I promised my mum that I wouldn’t publicly criticise Barack Obama…but he couldn’t help himself, so neither can I. The former president’s latest intervention was to lecture activists that calls to ‘defund the police’ may be “snappy slogans”, but are bad politics because they risk alienating people. This kind of pandering to racists should come as no surprise. After all, he launched his presidential career by embracing the post-racial delusion that there is no ‘Black America and a White America…there’s the United States of America’. At the first chance he got, he threw his Pastor, Jeremiah Wright , squarely under the bus of the white public opinion, when Wright’s services condemning American racism came to light. Perhaps his most indefensible act of political coonery was publicly sipping Flint water at the height of a crisis that had left disproportionately African American families with a poisoned water supply.
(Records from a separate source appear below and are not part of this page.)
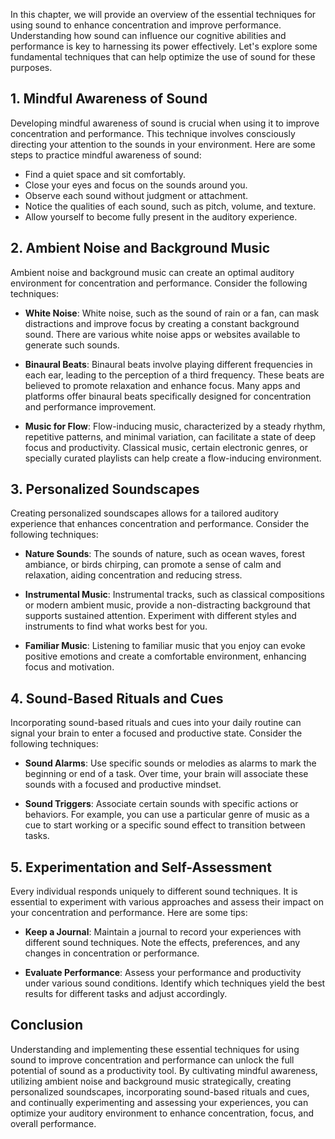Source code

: 
In this chapter, we will provide an overview of the essential techniques for using sound to enhance concentration and improve performance. Understanding how sound can influence our cognitive abilities and performance is key to harnessing its power effectively. Let's explore some fundamental techniques that can help optimize the use of sound for these purposes.

1\. Mindful Awareness of Sound
-----------------------------

Developing mindful awareness of sound is crucial when using it to improve concentration and performance. This technique involves consciously directing your attention to the sounds in your environment. Here are some steps to practice mindful awareness of sound:

* Find a quiet space and sit comfortably.
* Close your eyes and focus on the sounds around you.
* Observe each sound without judgment or attachment.
* Notice the qualities of each sound, such as pitch, volume, and texture.
* Allow yourself to become fully present in the auditory experience.

2\. Ambient Noise and Background Music
-------------------------------------

Ambient noise and background music can create an optimal auditory environment for concentration and performance. Consider the following techniques:

* **White Noise**: White noise, such as the sound of rain or a fan, can mask distractions and improve focus by creating a constant background sound. There are various white noise apps or websites available to generate such sounds.

* **Binaural Beats**: Binaural beats involve playing different frequencies in each ear, leading to the perception of a third frequency. These beats are believed to promote relaxation and enhance focus. Many apps and platforms offer binaural beats specifically designed for concentration and performance improvement.

* **Music for Flow**: Flow-inducing music, characterized by a steady rhythm, repetitive patterns, and minimal variation, can facilitate a state of deep focus and productivity. Classical music, certain electronic genres, or specially curated playlists can help create a flow-inducing environment.

3\. Personalized Soundscapes
---------------------------

Creating personalized soundscapes allows for a tailored auditory experience that enhances concentration and performance. Consider the following techniques:

* **Nature Sounds**: The sounds of nature, such as ocean waves, forest ambiance, or birds chirping, can promote a sense of calm and relaxation, aiding concentration and reducing stress.

* **Instrumental Music**: Instrumental tracks, such as classical compositions or modern ambient music, provide a non-distracting background that supports sustained attention. Experiment with different styles and instruments to find what works best for you.

* **Familiar Music**: Listening to familiar music that you enjoy can evoke positive emotions and create a comfortable environment, enhancing focus and motivation.

4\. Sound-Based Rituals and Cues
-------------------------------

Incorporating sound-based rituals and cues into your daily routine can signal your brain to enter a focused and productive state. Consider the following techniques:

* **Sound Alarms**: Use specific sounds or melodies as alarms to mark the beginning or end of a task. Over time, your brain will associate these sounds with a focused and productive mindset.

* **Sound Triggers**: Associate certain sounds with specific actions or behaviors. For example, you can use a particular genre of music as a cue to start working or a specific sound effect to transition between tasks.

5\. Experimentation and Self-Assessment
--------------------------------------

Every individual responds uniquely to different sound techniques. It is essential to experiment with various approaches and assess their impact on your concentration and performance. Here are some tips:

* **Keep a Journal**: Maintain a journal to record your experiences with different sound techniques. Note the effects, preferences, and any changes in concentration or performance.

* **Evaluate Performance**: Assess your performance and productivity under various sound conditions. Identify which techniques yield the best results for different tasks and adjust accordingly.

Conclusion
----------

Understanding and implementing these essential techniques for using sound to improve concentration and performance can unlock the full potential of sound as a productivity tool. By cultivating mindful awareness, utilizing ambient noise and background music strategically, creating personalized soundscapes, incorporating sound-based rituals and cues, and continually experimenting and assessing your experiences, you can optimize your auditory environment to enhance concentration, focus, and overall performance.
We can’t even say he has a track record of dealing with racism in the United States to defend, because he spent his eight years in office ducking the issue. Singing in a Black church after a racist mass shooting does not count. He was the president not a Motown artist. Recognising that if he “had a son he would have looked like Trayvon” and then creating the My Brothers Keeper mentoring programme for young Black men with absent fathers was actually worse than just ignoring the killing. Trayvon was visiting his father when he got killed but rather than address the issue of racist violence Obama chose to get into bed with right-wing extremists like Fox News’ Bill O’Reilly and blame the community for their poor lifestyle choices. Obama’s latest comments show that he hasn’t learnt a basic lesson that if you are not alienating certain people you are doing something wrong. There are not always good people on both sides.
So it would be easy to write off Obama and his post-presidential celebrity allowing him to settle in as the uncle (Tom) of the nation. But there is a deeper lesson to be learnt from the case of Obama. He couldn’t have sold out because he never made any promises. He isn’t an Uncle Tom because he never pretended to represent the Black population. Credit to him for creating a whole new category of Black political identity: the White House Negro, someone who danced, cooned, sang, shucked and jived all the way to the presidency.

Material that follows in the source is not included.